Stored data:

[Start of section]

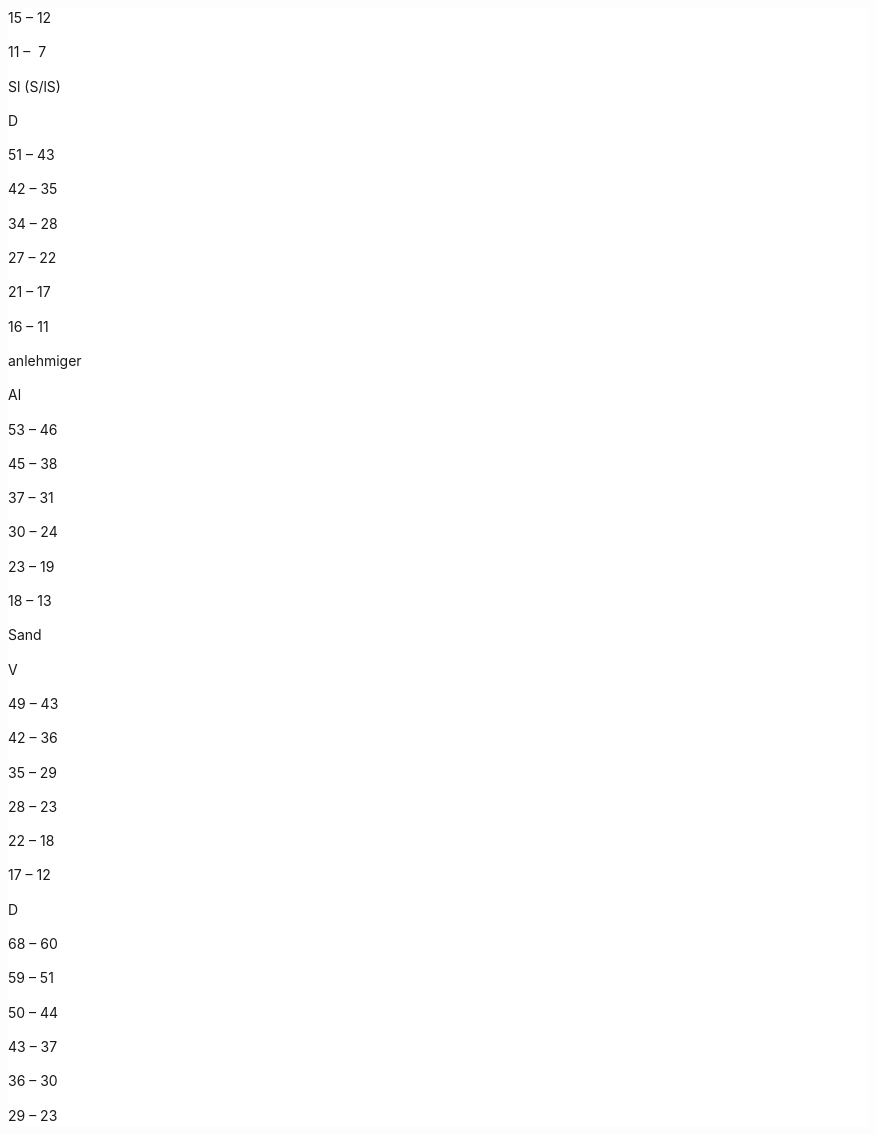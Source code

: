 15 – 12

11 –  7

Sl (S/lS)

D

51 – 43

42 – 35

34 – 28

27 – 22

21 – 17

16 – 11

anlehmiger

Al

53 – 46

45 – 38

37 – 31

30 – 24

23 – 19

18 – 13

Sand

V

49 – 43

42 – 36

35 – 29

28 – 23

22 – 18

17 – 12

D

68 – 60

59 – 51

50 – 44

43 – 37

36 – 30

29 – 23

[End of section]

| Your objective |
When you write out the data, keep every line exact and drop the pictures.

| Output of the exercise |
Source code

: 15 – 12

11 –  7

Sl (S/lS)

D

51 – 43

42 – 35

34 – 28

27 – 22

21 – 17

16 – 11

anlehmiger

Al

53 – 46

45 – 38

37 – 31

30 – 24

23 – 19

18 – 13

Sand

V

49 – 43

42 – 36

35 – 29

28 – 23

22 – 18

17 – 12

D

68 – 60

59 – 51

50 – 44

43 – 37

36 – 30

29 – 23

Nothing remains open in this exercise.